(Data extract Opens)
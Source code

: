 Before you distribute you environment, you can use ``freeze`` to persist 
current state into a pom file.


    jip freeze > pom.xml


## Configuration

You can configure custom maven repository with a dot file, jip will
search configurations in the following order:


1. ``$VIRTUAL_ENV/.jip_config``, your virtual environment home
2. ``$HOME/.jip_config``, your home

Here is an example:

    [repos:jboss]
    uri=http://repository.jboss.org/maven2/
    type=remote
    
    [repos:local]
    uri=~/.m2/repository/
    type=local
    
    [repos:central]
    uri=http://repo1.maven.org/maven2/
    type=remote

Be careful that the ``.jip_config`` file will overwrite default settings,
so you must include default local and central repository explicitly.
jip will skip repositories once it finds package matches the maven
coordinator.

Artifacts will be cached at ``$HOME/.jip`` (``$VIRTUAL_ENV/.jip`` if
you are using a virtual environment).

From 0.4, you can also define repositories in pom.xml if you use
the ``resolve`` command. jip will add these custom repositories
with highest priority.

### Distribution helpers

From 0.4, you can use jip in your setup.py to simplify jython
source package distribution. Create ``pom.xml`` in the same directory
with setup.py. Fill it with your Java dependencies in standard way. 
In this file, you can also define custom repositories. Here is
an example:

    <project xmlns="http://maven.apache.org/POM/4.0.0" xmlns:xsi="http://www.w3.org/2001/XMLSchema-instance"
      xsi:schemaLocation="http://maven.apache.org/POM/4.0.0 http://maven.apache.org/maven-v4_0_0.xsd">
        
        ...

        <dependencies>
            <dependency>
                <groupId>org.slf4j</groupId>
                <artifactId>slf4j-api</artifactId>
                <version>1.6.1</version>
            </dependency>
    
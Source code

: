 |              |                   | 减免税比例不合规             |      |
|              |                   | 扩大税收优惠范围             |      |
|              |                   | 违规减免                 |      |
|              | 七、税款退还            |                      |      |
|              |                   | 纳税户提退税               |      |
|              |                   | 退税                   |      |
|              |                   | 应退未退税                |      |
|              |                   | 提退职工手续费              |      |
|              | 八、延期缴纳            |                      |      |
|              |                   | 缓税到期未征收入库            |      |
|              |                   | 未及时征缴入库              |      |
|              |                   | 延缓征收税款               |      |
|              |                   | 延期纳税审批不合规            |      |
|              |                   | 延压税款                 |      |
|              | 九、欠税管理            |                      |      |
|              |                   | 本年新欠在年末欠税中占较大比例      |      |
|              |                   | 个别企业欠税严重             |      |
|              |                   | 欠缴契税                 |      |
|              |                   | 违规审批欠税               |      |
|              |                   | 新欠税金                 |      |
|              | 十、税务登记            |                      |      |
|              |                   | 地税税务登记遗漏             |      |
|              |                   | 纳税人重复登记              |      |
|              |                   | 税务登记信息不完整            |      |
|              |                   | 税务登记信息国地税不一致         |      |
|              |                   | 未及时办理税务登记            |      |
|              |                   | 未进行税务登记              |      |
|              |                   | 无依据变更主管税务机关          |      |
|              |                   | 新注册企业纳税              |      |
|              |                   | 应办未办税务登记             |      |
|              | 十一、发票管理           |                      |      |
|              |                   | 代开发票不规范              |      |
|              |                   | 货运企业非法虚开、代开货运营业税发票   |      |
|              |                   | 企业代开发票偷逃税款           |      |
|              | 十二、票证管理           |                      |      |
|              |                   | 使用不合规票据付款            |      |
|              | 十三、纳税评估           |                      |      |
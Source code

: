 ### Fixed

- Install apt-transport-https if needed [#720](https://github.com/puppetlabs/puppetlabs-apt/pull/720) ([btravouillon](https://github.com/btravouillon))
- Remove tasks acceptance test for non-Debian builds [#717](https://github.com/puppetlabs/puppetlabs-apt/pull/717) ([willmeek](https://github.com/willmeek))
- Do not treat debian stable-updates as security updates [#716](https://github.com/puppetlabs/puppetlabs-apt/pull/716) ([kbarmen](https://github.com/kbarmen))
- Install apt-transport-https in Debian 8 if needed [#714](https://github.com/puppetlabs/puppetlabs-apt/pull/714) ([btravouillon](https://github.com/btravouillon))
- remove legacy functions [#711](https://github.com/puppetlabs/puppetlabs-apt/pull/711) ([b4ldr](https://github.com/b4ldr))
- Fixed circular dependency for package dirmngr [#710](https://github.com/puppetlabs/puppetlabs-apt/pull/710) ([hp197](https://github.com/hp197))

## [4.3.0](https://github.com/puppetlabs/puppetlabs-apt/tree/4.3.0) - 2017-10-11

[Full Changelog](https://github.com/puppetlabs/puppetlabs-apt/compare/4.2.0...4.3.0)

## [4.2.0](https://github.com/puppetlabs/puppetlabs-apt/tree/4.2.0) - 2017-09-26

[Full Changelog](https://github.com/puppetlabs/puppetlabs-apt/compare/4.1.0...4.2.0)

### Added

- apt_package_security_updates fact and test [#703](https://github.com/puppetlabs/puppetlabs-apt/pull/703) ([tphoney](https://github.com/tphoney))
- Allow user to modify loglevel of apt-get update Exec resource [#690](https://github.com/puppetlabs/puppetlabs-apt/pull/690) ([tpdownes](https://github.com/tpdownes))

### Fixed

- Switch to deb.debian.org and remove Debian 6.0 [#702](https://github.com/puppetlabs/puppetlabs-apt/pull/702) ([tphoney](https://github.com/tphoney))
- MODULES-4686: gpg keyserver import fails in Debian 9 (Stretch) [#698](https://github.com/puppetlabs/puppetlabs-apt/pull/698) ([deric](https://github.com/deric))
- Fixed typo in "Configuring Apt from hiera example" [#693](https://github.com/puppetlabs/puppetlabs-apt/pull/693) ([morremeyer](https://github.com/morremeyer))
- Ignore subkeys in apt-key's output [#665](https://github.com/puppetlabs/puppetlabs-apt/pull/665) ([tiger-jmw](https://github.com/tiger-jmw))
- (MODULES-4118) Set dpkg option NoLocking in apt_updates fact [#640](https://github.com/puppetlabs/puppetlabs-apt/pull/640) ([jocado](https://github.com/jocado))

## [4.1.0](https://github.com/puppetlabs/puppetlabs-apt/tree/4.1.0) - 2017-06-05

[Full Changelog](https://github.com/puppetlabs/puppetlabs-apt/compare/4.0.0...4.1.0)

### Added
(Data extract Closes)
Your instructions: Lines with "btravouillon" in the records: how many are there? Give only the number.

Finished task: 2